Interesting, I don’t know anything about a new route. We walked in through the same long tunnel, the entrance was clear of rocks and not cordoned off. Although still an awful lot of debris around.

You just can’t help breaking the law every time you visit that park, can you? :laughing:

Has anyone tried the new Baiyang trail yet? Read about it here and I was wondering how difficult/long it is

gov.tw/newscenter/pages/deta … p0197.aspx

I had a great time in Taroko. I feel like I’ve only scratched the surface of places I want to visit in Taroko but I’ll be in Taiwan for a couple of more years.

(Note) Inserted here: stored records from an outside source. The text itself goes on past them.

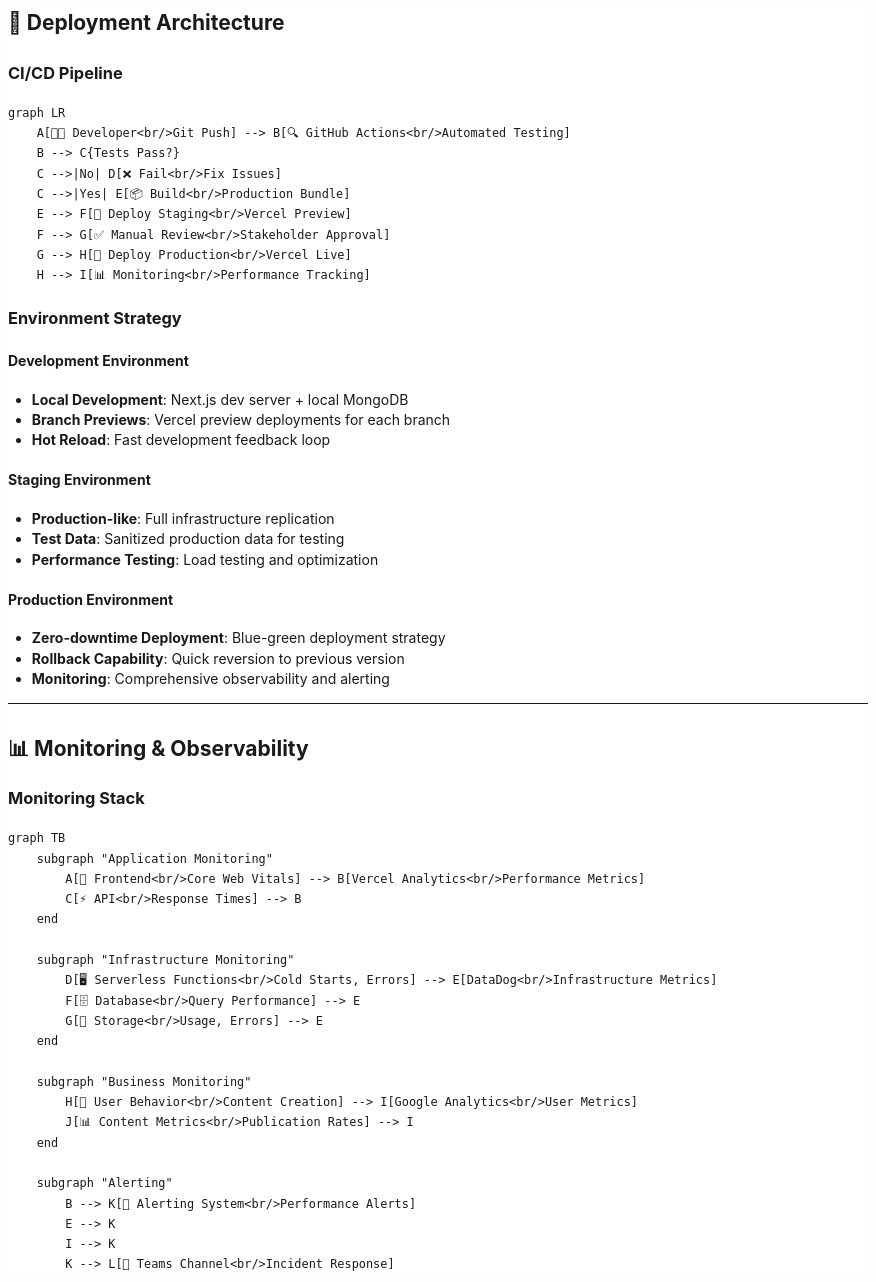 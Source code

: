 ## 🔄 **Deployment Architecture**

### **CI/CD Pipeline**

```mermaid
graph LR
    A[👨‍💻 Developer<br/>Git Push] --> B[🔍 GitHub Actions<br/>Automated Testing]
    B --> C{Tests Pass?}
    C -->|No| D[❌ Fail<br/>Fix Issues]
    C -->|Yes| E[📦 Build<br/>Production Bundle]
    E --> F[🚀 Deploy Staging<br/>Vercel Preview]
    F --> G[✅ Manual Review<br/>Stakeholder Approval]
    G --> H[🚀 Deploy Production<br/>Vercel Live]
    H --> I[📊 Monitoring<br/>Performance Tracking]
```

### **Environment Strategy**

#### **Development Environment**
- **Local Development**: Next.js dev server + local MongoDB
- **Branch Previews**: Vercel preview deployments for each branch
- **Hot Reload**: Fast development feedback loop

#### **Staging Environment**
- **Production-like**: Full infrastructure replication
- **Test Data**: Sanitized production data for testing
- **Performance Testing**: Load testing and optimization

#### **Production Environment**
- **Zero-downtime Deployment**: Blue-green deployment strategy
- **Rollback Capability**: Quick reversion to previous version
- **Monitoring**: Comprehensive observability and alerting

---

## 📊 **Monitoring & Observability**

### **Monitoring Stack**

```mermaid
graph TB
    subgraph "Application Monitoring"
        A[📱 Frontend<br/>Core Web Vitals] --> B[Vercel Analytics<br/>Performance Metrics]
        C[⚡ API<br/>Response Times] --> B
    end

    subgraph "Infrastructure Monitoring"
        D[🖥️ Serverless Functions<br/>Cold Starts, Errors] --> E[DataDog<br/>Infrastructure Metrics]
        F[🗄️ Database<br/>Query Performance] --> E
        G[📁 Storage<br/>Usage, Errors] --> E
    end

    subgraph "Business Monitoring"
        H[👥 User Behavior<br/>Content Creation] --> I[Google Analytics<br/>User Metrics]
        J[📊 Content Metrics<br/>Publication Rates] --> I
    end

    subgraph "Alerting"
        B --> K[🚨 Alerting System<br/>Performance Alerts]
        E --> K
        I --> K
        K --> L[📧 Teams Channel<br/>Incident Response]
```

Heliu campground (200NT/site/night near Tiansiang) is very nice and has nice clean bathrooms with cold (but not icy) showers. the nights were warm enough that I slept in shorts and a T-shirt and didn’t use the sheet that I had brought (no sleeping bags). On a Sunday/Monday night 6-8 of the 12 tent platforms were occupied. But Lushui campground (free) is less than a kilometer away. And anyone could use the showers at Heliu since there isn’t an attendent.

We did the following during our 3 days

  • hiked to the jiumei bridge going towards Lianhua Pond Sunday afternoon
  • drove along the Cingshui cliffs on our little scooter
  • hiked to the 3D cabin on the Shakadang trail
  • hiked the Tunnel of ZERO Turns (it was closed near the beginning of the trail)
  • hiked up to the Taroko tower above the ChangChun Shrine

The only thing that I would do different is to take my motorcycle helmet because the helmet selection is terrible when renting a scooter (400NT for a 125cc) and sunglasses barely give adequate eye protection (not to mention the safety difference in case of an accident). It would have been nice to not have a hole in one of my air mattresses but that is a small detail and I might have been able to find the hole if I had enough patience while soaping the mattress.

Pictures and a little write up here
theworldisnotthatbig.wordpress.c … o-gorge-2/

I’ve stopped using air mattresses and now use this single foam mattress that folded up in a rectangular shape, weighs nothing and is as comfortable as air. I’ve never had an air mattress last a long hike.

spunky, the new Baiyang is the trail I mentioned below. My contact at the park says it’s six hours return, which means about 3 for you and your gang.

[quote=“Mucha Man”]I’ve stopped using air mattresses and now use this single foam mattress that folded up in a rectangular shape, weighs nothing and is as comfortable as air. I’ve never had an air mattress last a long hike.
[/quote]

I’ve used a lot of Z Rests (pretty sure this is what you are talking about) and RidgeRests and they are nowhere near as comfortable as the 2" tubular type air mattresses (mine is the Big Agnes Aircore or something like that). However they are my preference for real backpacking (for weight and convenience) though and then I only need a torso length. And my air mattress is 5-6 years old and this is the first hole so that’s pretty good.